Open Source. Community. Decentralized Web. Building dev tools at Fission. Cooks & eats.


Spoke vs. LinkedIn

Kris Krug contacted me a little while ago, looking for contacts in Vancouver. He's originally from BC, but now living in San Francisco. Wisely, he's looking to move back to Vancouver. He and I had connected on LinkedIn, then he sent me this question about Spoke:

Hey I was browsing around's website and created an account. I noticed you were there too which is why I wanted to ask you a couple questions. Which do you prefer, Spoke or LinkedIn? Do you find more people you know are on one as opposed to the other? Or that the quality of contacts you've made at one is superior to another? Just wondering.. Kris Krug via email

Yes, I do have an account on Spoke. I couldn't ever get it to work for me, since it requires either a Windows machine and a program you need to install, or a web mail account. I could never get it to work with my Yahoo account, so I gave up on it. I'm not too concerned -- it looks like Spoke is chasing the enterprise market more seriously -- their free Internet service is almost more like a trial.
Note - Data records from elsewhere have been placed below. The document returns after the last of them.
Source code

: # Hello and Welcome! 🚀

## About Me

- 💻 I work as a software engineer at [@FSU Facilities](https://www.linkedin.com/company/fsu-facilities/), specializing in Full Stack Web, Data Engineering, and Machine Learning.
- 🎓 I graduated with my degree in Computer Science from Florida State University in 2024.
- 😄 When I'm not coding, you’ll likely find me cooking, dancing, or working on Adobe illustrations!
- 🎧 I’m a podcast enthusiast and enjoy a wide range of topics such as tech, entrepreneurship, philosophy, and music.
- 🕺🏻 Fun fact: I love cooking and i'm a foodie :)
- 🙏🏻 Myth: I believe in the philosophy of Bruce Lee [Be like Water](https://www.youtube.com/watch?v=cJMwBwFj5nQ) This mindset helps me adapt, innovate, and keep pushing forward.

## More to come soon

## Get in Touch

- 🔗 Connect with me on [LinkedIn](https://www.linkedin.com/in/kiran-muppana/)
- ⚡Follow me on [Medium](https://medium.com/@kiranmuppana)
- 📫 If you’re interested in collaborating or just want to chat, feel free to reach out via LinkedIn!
The only social networking site that I actually continue to use is LinkedIn (Flickr doesn't really count -- it's too much fun to be a networking site). I use LinkedIn to keep track of business contacts. Generally I only connect with people that I've either met in person or had an extended online interaction with. Kris and I only exchanged a couple of emails, so I don't quite know how he snuck in :p

Seriously though, I find the value of LinkedIn to be the very high-quality business connections that are there. It's most useful when you are actually looking for something, be it a job, someone to fill a job, or a contact at a company where you are trying to build a relationship. The rest of the time, it just sort of sits there -- there's not much point to going back. But this is a good thing: you're not being bombarded by email or other notification forms, you just know that it's a solid service that you can make use of when you want it.

A recent article in the Online Business Networks Blog points to an article in the Oakland Tribune about LinkedIn. The last sentence echoes my thoughts:

Think of LinkedIn like a map that lets you navigate your network when you need it.